A devolução representa um mecanismo perverso, muito caro e que não funciona. Ante a incapacidade de efetuá-la em mais de 50% dos casos, milhares de pessoas se veem abandonadas no mais absoluto limbo legal e, em consequência, ficam em mãos das redes ilegais, que, cinicamente, se afirma querer combater. A pessoa afetada por estas ordens se encontra sem papéis e, em consequência, sem possibilidade de obter o mínimo para sua sobrevivência, nem casa, nem trabalho, nem saúde, nem um simples telefone celular pode ser por ele usado, se antes para isso não recorre a meios alheios à lei para consegui-lo.

A União, que como há tempos nem sequer aplica em estritco senso o regulamento de Dublin, vai estudar o estabelecimento de plataformas regionais de desembarque de pessoas imigrantes. Em outras palavras, isso implica a criação de novos centros de internato nos quais se impedirá a mobilidade das pessoas solicitantes.

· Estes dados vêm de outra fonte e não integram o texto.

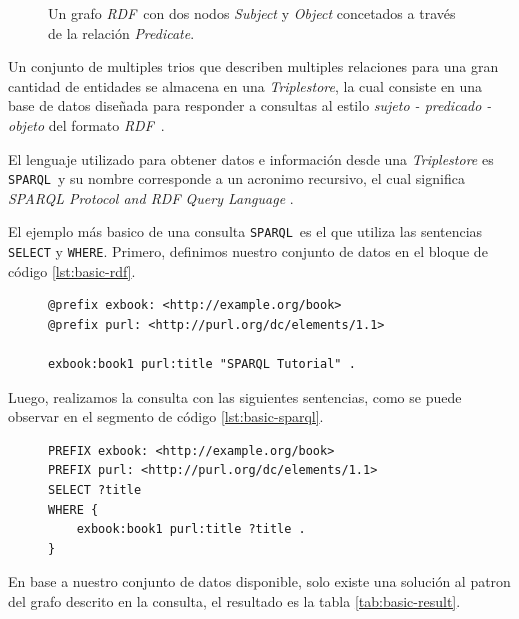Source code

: \documentclass[conference,compsoc]{IEEEtran}
\newcommand{\rdf}{\textit{RDF}\ }
\newcommand{\spql}{\texttt{SPARQL}\ }
\begin{document}
\begin{figure}%
    \centering
    
    \caption{Un grafo \rdf con dos nodos \textit{Subject} y \textit{Object} concetados a través de
    la relación \textit{Predicate}.}
    \label{fig:rdf-graph1}
\end{figure}

Un conjunto de multiples trios que describen multiples relaciones para una gran cantidad
de entidades se almacena en una \textit{Triplestore}, la cual consiste en una base de datos
diseñada para responder a consultas al estilo \textit{sujeto - predicado - objeto} del 
formato \rdf \cite{rusher2001triple}.

El lenguaje utilizado para obtener datos e información desde una \textit{Triplestore} es
\spql y su nombre corresponde a un acronimo recursivo, el cual significa \textit{SPARQL
Protocol and RDF Query Language} \cite{world2013sparql}.

El ejemplo más basico de una consulta \spql es el que utiliza las sentencias \texttt{SELECT}
y \texttt{WHERE}. Primero, definimos nuestro conjunto de datos en el bloque de código \ref{lst:basic-rdf}.

\begin{figure}
    \begin{lstlisting}[captionpos=b, caption=Datos en formato \rdf., label=lst:basic-rdf, basicstyle=\ttfamily,frame=single]
@prefix exbook: <http://example.org/book>
@prefix purl: <http://purl.org/dc/elements/1.1>

exbook:book1 purl:title "SPARQL Tutorial" .
     \end{lstlisting}
\end{figure}

Luego, realizamos la consulta con las siguientes sentencias, como se puede observar en
el segmento de código \ref{lst:basic-sparql}.

\begin{figure}
    \begin{lstlisting}[captionpos=b, caption=Consulta SPARQL basica., label=lst:basic-sparql, basicstyle=\ttfamily,frame=single]
PREFIX exbook: <http://example.org/book>
PREFIX purl: <http://purl.org/dc/elements/1.1>
SELECT ?title
WHERE {
    exbook:book1 purl:title ?title .
}
     \end{lstlisting}
\end{figure}

En base a nuestro conjunto de datos disponible, solo existe una
solución al patron del grafo descrito en la consulta, el resultado es la tabla \ref{tab:basic-result}.
\end{document}
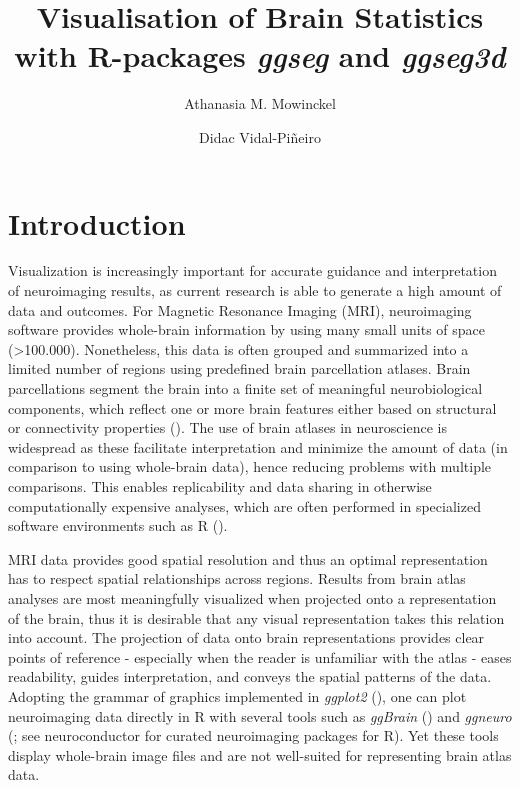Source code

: \documentclass[fleqn,10pt]{wlpeerj} %
\title{Visualisation of Brain Statistics with R-packages \emph{ggseg} and \emph{ggseg3d}}
\author[1]{Athanasia M. Mowinckel}
\author[1]{Didac Vidal-Piñeiro}
\affil[1]{Center for Lifespan Changes in Brain and Cognition, University of Oslo, PO. box 1094 Blindern, 0317 Oslo, Norway}
\begin{document}
\flushbottom
\maketitle
\thispagestyle{empty}

\hypertarget{introduction}{%
\section{Introduction}\label{introduction}}

Visualization is increasingly important for accurate guidance and interpretation of neuroimaging results, as current research is able to generate a high amount of data and outcomes.
For Magnetic Resonance Imaging (MRI), neuroimaging software provides whole-brain information by using many small units of space (\textgreater{}100.000).
Nonetheless, this data is often grouped and summarized into a limited number of regions using predefined brain parcellation atlases.
Brain parcellations segment the brain into a finite set of meaningful neurobiological components, which reflect one or more brain features either based on structural or connectivity properties (\citet{eickhoff_2018}).
The use of brain atlases in neuroscience is widespread as these facilitate interpretation and minimize the amount of data (in comparison to using whole-brain data), hence reducing problems with multiple comparisons.
This enables replicability and data sharing in otherwise computationally expensive analyses, which are often performed in specialized software environments such as R (\citet{R}).

MRI data provides good spatial resolution and thus an optimal representation has to respect spatial relationships across regions.
Results from brain atlas analyses are most meaningfully visualized when projected onto a representation of the brain, thus it is desirable that any visual representation takes this relation into account.
The projection of data onto brain representations provides clear points of reference - especially when the reader is unfamiliar with the atlas - eases readability, guides interpretation, and conveys the spatial patterns of the data.
Adopting the grammar of graphics implemented in \emph{ggplot2} (\citet{ggplot}), one can plot neuroimaging data directly in R with several tools such as \emph{ggBrain} (\citet{ggBrain}) and \emph{ggneuro} (\citet{ggneuro}; see neuroconductor \citeyearpar{neuroconductor} for curated neuroimaging packages for R).
Yet these tools display whole-brain image files and are not well-suited for representing brain atlas data.
\end{document}

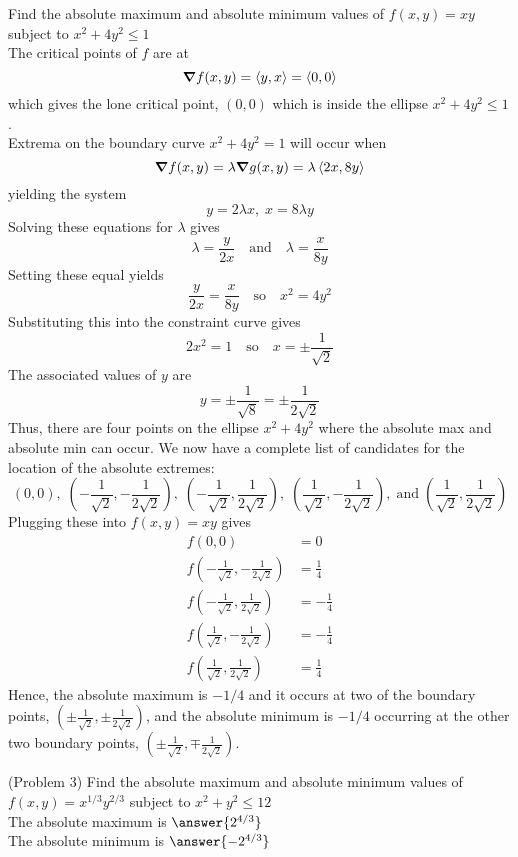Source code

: \documentclass[handout]{ximera}
\begin{document}
\begin{example}[Example 3]
Find the absolute maximum and absolute minimum values of $f(x,y) = xy$ subject to $x^2 + 4y^2 \leq 1$\\
The critical points of $f$ are at
\[
\boldsymbol\nabla f(x,y) = \left\langle y, x\right\rangle = \left\langle 0,0\right\rangle
\]
 which gives the lone critical point, $(0,0)$ which is inside the ellipse $x^2 + 4y^2 \leq 1$.\\
 Extrema on the boundary curve $x^2 + 4y^2 = 1$ will occur when
 \[
 \boldsymbol\nabla f(x,y) = \lambda \boldsymbol\nabla g(x,y) = \lambda \left\langle 2x, 8y\right\rangle
 \]
 yielding the system
 \[
 y = 2\lambda x, \; x = 8\lambda y
 \]
 Solving these equations for $\lambda$ gives
 \[
 \lambda = \frac{y}{2x} \quad \text{and} \quad \lambda = \frac{x}{8y}
 \]
 Setting these equal yields
 \[
 \frac{y}{2x} = \frac{x}{8y} \quad \text{so} \quad x^2 = 4y^2
 \]
Substituting this into the constraint curve gives
\[
2x^2 = 1 \quad \text{so} \quad x = \pm \frac{1}{\sqrt 2}
\]
The associated values of $y$ are 
\[
y = \pm \frac{1}{\sqrt 8} = \pm \frac{1}{2\sqrt 2}
\]
Thus, there are four points on the ellipse $x^2 + 4y^2$ where the absolute max and absolute min can occur.
We now have a complete list of candidates for the location of the absolute extremes:
 \[
 (0,0), \; \left(-\frac{1}{\sqrt 2},-\frac{1}{2\sqrt 2} \right), \; \left(-\frac{1}{\sqrt 2},\frac{1}{2\sqrt 2} \right),
  \; \left(\frac{1}{\sqrt 2},-\frac{1}{2\sqrt 2} \right), \;\text{and} \; \left(\frac{1}{\sqrt 2},\frac{1}{2\sqrt 2} \right)
 \]
 Plugging these into $f(x,y) = xy$ gives
 \begin{align*}
 f(0,0) &= 0\\
 f\left(-\frac{1}{\sqrt 2},-\frac{1}{2\sqrt 2} \right) &= \frac14\\
 f\left(-\frac{1}{\sqrt 2},\frac{1}{2\sqrt 2} \right) &= -\frac14\\
 f\left(\frac{1}{\sqrt 2},-\frac{1}{2\sqrt 2} \right) &= -\frac14\\
 f\left(\frac{1}{\sqrt 2},\frac{1}{2\sqrt 2} \right) &= \frac14
 \end{align*}
 Hence, the absolute maximum is $-1/4$ and it occurs at two of the 
 boundary points, $\left(\pm \frac{1}{\sqrt 2}, \pm \frac{1}{2\sqrt 2}\right)$,
 and the absolute minimum is $-1/4$ occurring at the other two 
 boundary points, $\left(\pm \frac{1}{\sqrt 2}, \mp \frac{1}{2\sqrt 2}\right)$.
 
 
\end{example}

\begin{problem}(Problem 3)
Find the absolute maximum and absolute minimum values of $f(x,y) = x^{1/3}y^{2/3}$ subject to $x^2 + y^2 \leq 12$\\
The absolute maximum is $\answer{2^{4/3}}$\\
The absolute minimum is $\answer{-2^{4/3}}$
\end{problem}
\end{document}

Construam-se onde se construam, e pague-os quem os pague, vozes autorizadas já sustentam que tais centros podem se encontrar em aberta contradição com a própria convenção de direitos de pessoas refugiadas.

A declaração final da cúpula também assegura que serão colocados meios “para desbaratar os incentivos que impulsionam as pessoas a embarcar”. À luz do decidido, somente podemos concluir que tal afirmação não é certa. Resolver os problemas que implica a migração massiva de pessoas em todo o planeta, incluída a Europa, não passa por vulnerabilizar os direitos que impeçam sua circulação, senão aprofundá-los, ou seja por tocar elementos cruciais de uma globalização capitalista que agrava as desigualdades e estende a violência em todas as suas facetas. Hoje esse movimento populacional, consubstancial e estruturalmente unido ao capitalismo, não passa sobretudo pela Europa e pelos EUA, mas pelos países empobrecidos que suportam mais de 86% dos cerca de 70 milhões de pessoas refugiadas que existem no mundo.